MOVES THAT MOVE US
OCTOBER 12, 2013 TO JULY 20, 2014
AN EXHIBITION BY THE DEUTSCHES HYGIENE-MUSEUM
For the first time, a major special exhibition examines both the aesthetic aspects and the social and cultural facets of dance and dancing. The Deutsches Hygiene-Museum’s project looks at dance both as an art in its own right and as a part of everyday culture - yet the exhibition’s primary focus is on the intermediate spaces in which both these aspects of dance meet and influence one another.
The exhibition draws on the traces dance leaves in the individual’s somatic memory and in the collective memory of whole cultures. This tangible and intangible heritage is recorded and passed on not only through the sophisticated notation systems of dancers and choreographers, but also through fascinating artefacts and “relics”. The project also emphasizes the fundamental dimension of intoxication, ritual and ecstasy that has always been found in dance as a religious practice, and that continues to play an essential part in modern dance phenomena such as rave and techno.
Dance comments on and subverts social conventions and norms concerning the body. Viennese waltzes, rock ’n’ roll, punk - new forms of movement and rhythm always set the status quo in motion, and stir up relations between the sexes and the generations. In the ensuing processes of marginalization, rebellion and commercialization, people develop personal, social and cultural identities. In the same way, dance in the 19th century in particular was felt to have an important function in the formation of national identities. The political instrumentalisation of dance involved mythifications, ideological interpretations and misunderstandings, which are critically examined in the present exhibition.

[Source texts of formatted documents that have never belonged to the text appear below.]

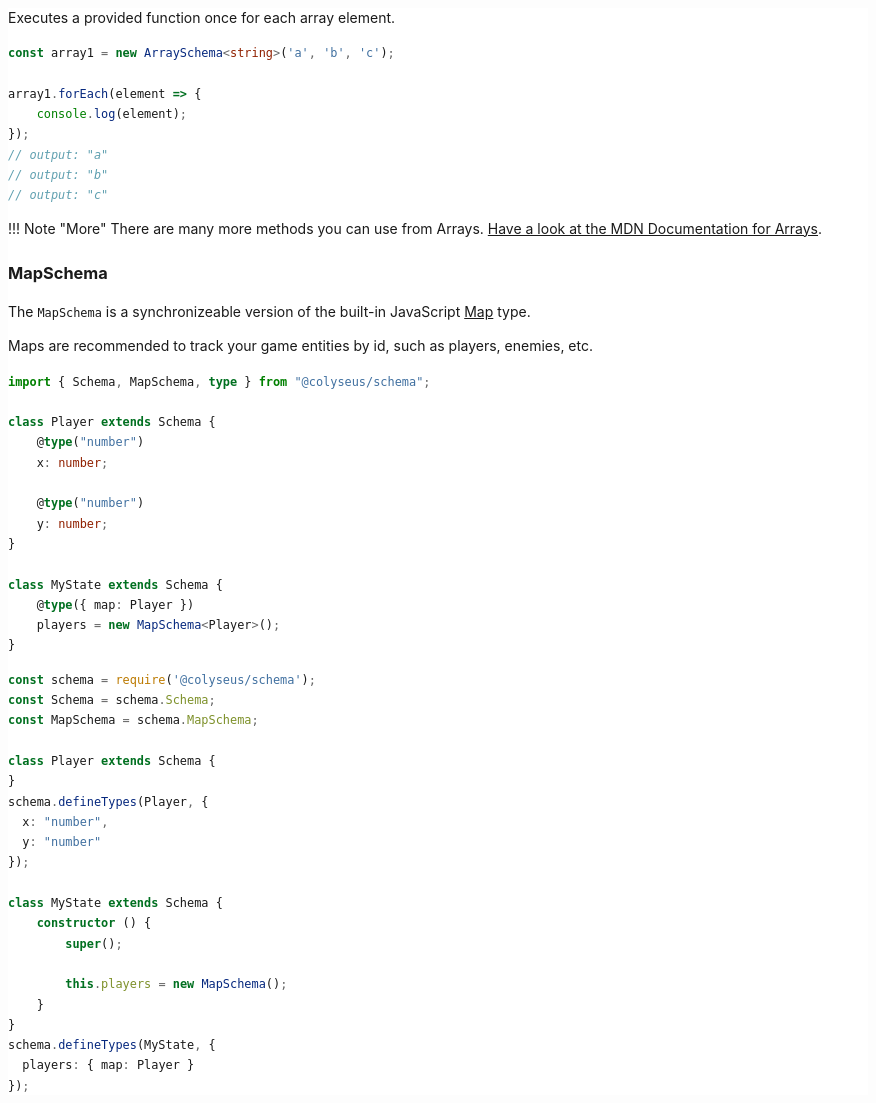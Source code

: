 Executes a provided function once for each array element.

```typescript
const array1 = new ArraySchema<string>('a', 'b', 'c');

array1.forEach(element => {
    console.log(element);
});
// output: "a"
// output: "b"
// output: "c"
```

!!! Note "More"
    There are many more methods you can use from Arrays. [Have a look at the MDN Documentation for Arrays](https://developer.mozilla.org/en-US/docs/Web/JavaScript/Reference/Global_Objects/Array/).

### MapSchema

The `MapSchema` is a synchronizeable version of the built-in JavaScript [Map](https://developer.mozilla.org/en-US/docs/Web/JavaScript/Reference/Global_Objects/Map) type.

Maps are recommended to track your game entities by id, such as players, enemies, etc.

```typescript fct_label="TypeScript"
import { Schema, MapSchema, type } from "@colyseus/schema";

class Player extends Schema {
    @type("number")
    x: number;

    @type("number")
    y: number;
}

class MyState extends Schema {
    @type({ map: Player })
    players = new MapSchema<Player>();
}
```

```typescript fct_label="JavaScript"
const schema = require('@colyseus/schema');
const Schema = schema.Schema;
const MapSchema = schema.MapSchema;

class Player extends Schema {
}
schema.defineTypes(Player, {
  x: "number",
  y: "number"
});

class MyState extends Schema {
    constructor () {
        super();

        this.players = new MapSchema();
    }
}
schema.defineTypes(MyState, {
  players: { map: Player }
});
```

Dance allows us to see and aesthetically experience the hidden patterns of social life. From ballet at the court of Louis XIV to the Tiller Girls to performance art, break-dancing and flash mobs, dance uses movement to portray the fantasies, metaphors, structures and rules at work in other areas of our society — in government, business, and science. Nowhere are knowledge and pleasure bound together as closely as in dance. To make that relation come alive is one of the goals of the present exhibition.
CURATORIAL AND DRAMATIC CONCEPT
Dance is a volatile, ephemeral phenomenon. In order to capture its dynamic quality and complexity, the exhibition develops cognitive and physical approaches, giving equal importance to both. A knowledge thread, showing how dance both reflects and shapes culture and society, is interwoven with a dance thread that sets the visitors in motion, offering an immediate, physical experience of dance. Visitors are also integrated in the dramaturgy of the exhibition by the careful composition of conventional exhibits and multimedia installations, of artworks and performative stations. The tour becomes a dance in which each visitor invents his or her own choreography.
The exhibition reflects contemporary thinking about dance and its importance for our conception of ourselves as humans. Just as dance can be considered as a playful way of assimilating the world cognitively and physically, the exhibition with its experimental methods affords a deeper understanding of dance as a human activity.